*What is being asked*
Every record below should be printed exactly, except for the pictures.

*Entries provided*
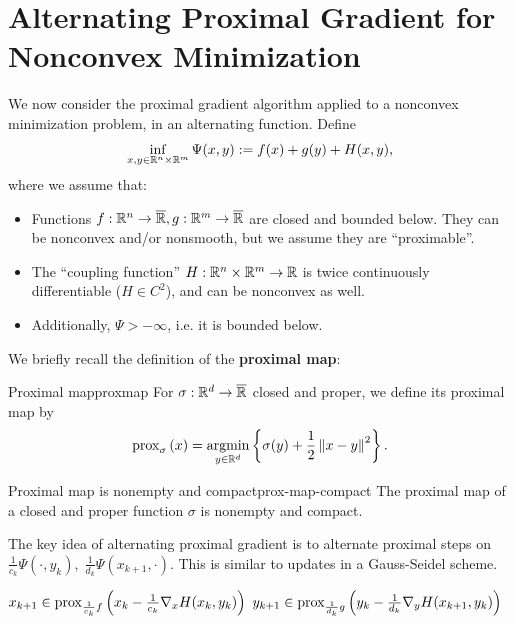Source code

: \section{Alternating Proximal Gradient for Nonconvex Minimization}
We now consider the proximal gradient algorithm applied to a nonconvex 
minimization problem, in an alternating function. Define
\begin{align}
    \inf_{x, y \in \mathbb{R}^n \times \mathbb{R}^m}
    \Psi(x, y) := f(x) + g(y) + H(x, y), \label{eq:nonconvex-prob}
\end{align}
where we assume that:
\begin{itemize}
\item Functions $f: \mathbb{R}^n \to \overline{\mathbb{R}}, g : \mathbb{R}^m \to \overline{\mathbb{R}}$
are closed and bounded below. They can be nonconvex and/or nonsmooth, but we
assume they are ``proximable''.
\item The ``coupling function'' $H: \mathbb{R}^n \times \mathbb{R}^m \to \mathbb{R}$ is twice
continuously differentiable ($H \in C^2$), and can be nonconvex as well.
\item Additionally, $\Psi > -\infty$, i.e. it is bounded below.
\end{itemize}

We briefly recall the definition of the \textbf{proximal map}:

\begin{cdefinition}{Proximal map}{proxmap}
    For $\sigma: \mathbb{R}^d \to \overline{\mathbb{R}}$ closed and proper, we define its
    proximal map by
    \[
        \mathrm{prox}_{\sigma}\left( x \right) = \operatorname*{argmin}_{y \in \mathbb{R}^d} \left\{ \sigma(y) +
        \frac{1}{2} \left \| x - y \right \|^2 \right\}.
    \]
\end{cdefinition}

\begin{exercise}{Proximal map is nonempty and compact}{prox-map-compact}
    The proximal map of a closed and proper function $\sigma$ is nonempty
    and compact.
\end{exercise}

The key idea of alternating proximal gradient is to alternate proximal steps on
$\frac{1}{c_k}\Psi(\cdot, y_k), \; \frac{1}{d_k} \Psi(x_{k+1}, \cdot)$. This is
similar to updates in a Gauss-Seidel scheme.

\begin{algorithm}
    \caption{Alternating Proximal Gradient}
    \begin{algorithmic}
            \State $x_{k+1} \in \mathrm{prox}_{\frac{1}{c_k}f}\left( x_k - \frac{1}{c_k}
                \nabla_x H(x_k, y_k) \right)$
            \State $y_{k+1} \in \mathrm{prox}_{\frac{1}{d_k}g}\left( y_k - \frac{1}{d_k}
                \nabla_y H(x_{k+1}, y_k) \right)$
    \end{algorithmic}
    \label{alg:alternating-prox-grad}
\end{algorithm}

*Solution to this problem*
Source code

: \section{Alternating Proximal Gradient for Nonconvex Minimization}
We now consider the proximal gradient algorithm applied to a nonconvex 
minimization problem, in an alternating function. Define
\begin{align}
    \inf_{x, y \in \mathbb{R}^n \times \mathbb{R}^m}
    \Psi(x, y) := f(x) + g(y) + H(x, y), \label{eq:nonconvex-prob}
\end{align}
where we assume that:
\begin{itemize}
\item Functions $f: \mathbb{R}^n \to \overline{\mathbb{R}}, g : \mathbb{R}^m \to \overline{\mathbb{R}}$
are closed and bounded below. They can be nonconvex and/or nonsmooth, but we
assume they are ``proximable''.
\item The ``coupling function'' $H: \mathbb{R}^n \times \mathbb{R}^m \to \mathbb{R}$ is twice
continuously differentiable ($H \in C^2$), and can be nonconvex as well.
\item Additionally, $\Psi > -\infty$, i.e. it is bounded below.
\end{itemize}

We briefly recall the definition of the \textbf{proximal map}:

\begin{cdefinition}{Proximal map}{proxmap}
    For $\sigma: \mathbb{R}^d \to \overline{\mathbb{R}}$ closed and proper, we define its
    proximal map by
    \[
        \mathrm{prox}_{\sigma}\left( x \right) = \operatorname*{argmin}_{y \in \mathbb{R}^d} \left\{ \sigma(y) +
        \frac{1}{2} \left \| x - y \right \|^2 \right\}.
    \]
\end{cdefinition}

\begin{exercise}{Proximal map is nonempty and compact}{prox-map-compact}
    The proximal map of a closed and proper function $\sigma$ is nonempty
    and compact.
\end{exercise}

The key idea of alternating proximal gradient is to alternate proximal steps on
$\frac{1}{c_k}\Psi(\cdot, y_k), \; \frac{1}{d_k} \Psi(x_{k+1}, \cdot)$. This is
similar to updates in a Gauss-Seidel scheme.

\begin{algorithm}
    \caption{Alternating Proximal Gradient}
    \begin{algorithmic}
            \State $x_{k+1} \in \mathrm{prox}_{\frac{1}{c_k}f}\left( x_k - \frac{1}{c_k}
                \nabla_x H(x_k, y_k) \right)$
            \State $y_{k+1} \in \mathrm{prox}_{\frac{1}{d_k}g}\left( y_k - \frac{1}{d_k}
                \nabla_y H(x_{k+1}, y_k) \right)$
    \end{algorithmic}
    \label{alg:alternating-prox-grad}
\end{algorithm}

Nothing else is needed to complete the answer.